**Extracted data**
==*==
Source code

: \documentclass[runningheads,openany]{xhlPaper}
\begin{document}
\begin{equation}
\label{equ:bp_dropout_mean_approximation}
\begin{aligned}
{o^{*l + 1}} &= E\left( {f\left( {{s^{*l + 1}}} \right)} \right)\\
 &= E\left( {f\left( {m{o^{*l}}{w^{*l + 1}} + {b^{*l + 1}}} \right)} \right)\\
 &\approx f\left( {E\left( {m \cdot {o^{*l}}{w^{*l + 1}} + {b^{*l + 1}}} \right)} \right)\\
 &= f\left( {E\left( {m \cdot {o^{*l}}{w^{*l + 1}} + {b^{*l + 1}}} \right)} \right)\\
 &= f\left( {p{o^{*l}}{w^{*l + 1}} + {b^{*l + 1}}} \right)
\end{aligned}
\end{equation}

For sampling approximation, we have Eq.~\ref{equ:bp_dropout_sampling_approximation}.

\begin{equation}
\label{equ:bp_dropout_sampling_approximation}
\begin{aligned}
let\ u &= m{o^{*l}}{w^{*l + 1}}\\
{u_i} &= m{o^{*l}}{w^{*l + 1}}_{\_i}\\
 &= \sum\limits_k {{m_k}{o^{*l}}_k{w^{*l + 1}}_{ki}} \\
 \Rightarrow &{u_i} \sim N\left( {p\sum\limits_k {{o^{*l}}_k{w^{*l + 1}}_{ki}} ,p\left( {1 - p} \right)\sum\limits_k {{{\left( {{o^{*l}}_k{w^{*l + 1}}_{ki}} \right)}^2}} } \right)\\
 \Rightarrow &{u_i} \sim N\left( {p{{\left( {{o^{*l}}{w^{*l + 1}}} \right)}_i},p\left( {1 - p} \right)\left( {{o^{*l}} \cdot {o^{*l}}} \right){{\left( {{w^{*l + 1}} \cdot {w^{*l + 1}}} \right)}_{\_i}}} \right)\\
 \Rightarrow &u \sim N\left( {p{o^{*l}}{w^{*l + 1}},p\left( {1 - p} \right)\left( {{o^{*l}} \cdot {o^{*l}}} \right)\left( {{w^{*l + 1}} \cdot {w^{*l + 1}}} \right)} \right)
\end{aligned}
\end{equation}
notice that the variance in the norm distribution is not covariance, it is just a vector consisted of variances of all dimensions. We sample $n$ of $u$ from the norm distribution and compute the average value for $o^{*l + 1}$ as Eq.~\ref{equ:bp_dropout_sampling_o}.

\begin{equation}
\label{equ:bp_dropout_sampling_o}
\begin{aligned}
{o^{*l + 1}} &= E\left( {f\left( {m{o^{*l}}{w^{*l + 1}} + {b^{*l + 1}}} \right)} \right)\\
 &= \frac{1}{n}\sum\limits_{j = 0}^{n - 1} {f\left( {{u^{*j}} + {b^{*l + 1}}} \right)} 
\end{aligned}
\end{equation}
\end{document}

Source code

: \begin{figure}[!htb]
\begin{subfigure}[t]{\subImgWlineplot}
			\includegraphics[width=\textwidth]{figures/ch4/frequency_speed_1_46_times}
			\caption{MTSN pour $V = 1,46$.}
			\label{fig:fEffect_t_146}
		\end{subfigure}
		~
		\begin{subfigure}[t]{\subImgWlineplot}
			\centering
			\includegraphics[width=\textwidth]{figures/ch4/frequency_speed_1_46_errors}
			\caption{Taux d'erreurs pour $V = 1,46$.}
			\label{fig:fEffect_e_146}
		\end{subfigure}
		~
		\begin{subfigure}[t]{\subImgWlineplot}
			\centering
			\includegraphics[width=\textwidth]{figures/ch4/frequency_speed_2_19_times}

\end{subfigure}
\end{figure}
==*==
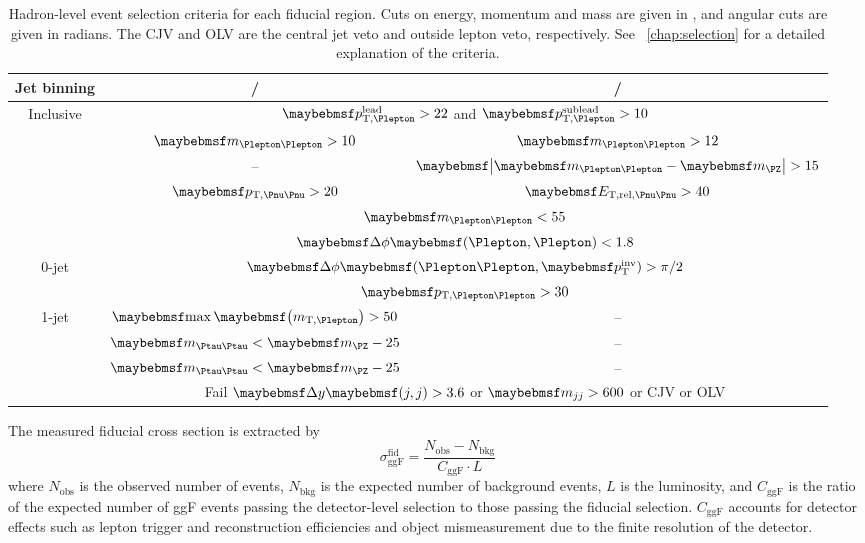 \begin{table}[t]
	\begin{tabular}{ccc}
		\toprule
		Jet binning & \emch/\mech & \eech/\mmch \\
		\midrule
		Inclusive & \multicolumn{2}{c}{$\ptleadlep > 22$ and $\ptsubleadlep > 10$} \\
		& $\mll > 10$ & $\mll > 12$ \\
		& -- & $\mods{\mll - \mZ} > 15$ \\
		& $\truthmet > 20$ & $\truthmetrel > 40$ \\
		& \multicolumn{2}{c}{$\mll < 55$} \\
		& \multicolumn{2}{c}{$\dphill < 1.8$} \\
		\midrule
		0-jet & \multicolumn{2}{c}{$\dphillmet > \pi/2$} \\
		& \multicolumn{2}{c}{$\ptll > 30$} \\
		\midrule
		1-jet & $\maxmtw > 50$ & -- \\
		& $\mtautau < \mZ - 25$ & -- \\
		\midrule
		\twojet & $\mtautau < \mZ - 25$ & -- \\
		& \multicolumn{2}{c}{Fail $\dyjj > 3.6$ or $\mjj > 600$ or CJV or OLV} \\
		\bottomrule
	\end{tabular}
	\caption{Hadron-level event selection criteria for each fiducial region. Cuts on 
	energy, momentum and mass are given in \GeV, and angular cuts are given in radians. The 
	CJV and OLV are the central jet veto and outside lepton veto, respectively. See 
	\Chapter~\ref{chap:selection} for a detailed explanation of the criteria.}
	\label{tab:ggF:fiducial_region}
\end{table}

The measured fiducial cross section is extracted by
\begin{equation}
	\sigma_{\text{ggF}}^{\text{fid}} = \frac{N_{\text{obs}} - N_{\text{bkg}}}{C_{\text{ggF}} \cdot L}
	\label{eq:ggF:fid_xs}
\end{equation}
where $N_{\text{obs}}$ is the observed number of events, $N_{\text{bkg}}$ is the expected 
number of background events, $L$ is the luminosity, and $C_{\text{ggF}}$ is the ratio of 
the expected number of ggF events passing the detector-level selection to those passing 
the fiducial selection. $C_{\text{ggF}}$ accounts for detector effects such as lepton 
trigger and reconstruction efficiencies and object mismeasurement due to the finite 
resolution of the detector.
==*==
Return word for word the lines above from the line with "is the expected" to the line with "resolution of the detector.", including both and leaving out all others.

where $N_{\text{obs}}$ is the observed number of events, $N_{\text{bkg}}$ is the expected 
number of background events, $L$ is the luminosity, and $C_{\text{ggF}}$ is the ratio of 
the expected number of ggF events passing the detector-level selection to those passing 
the fiducial selection. $C_{\text{ggF}}$ accounts for detector effects such as lepton 
trigger and reconstruction efficiencies and object mismeasurement due to the finite 
resolution of the detector.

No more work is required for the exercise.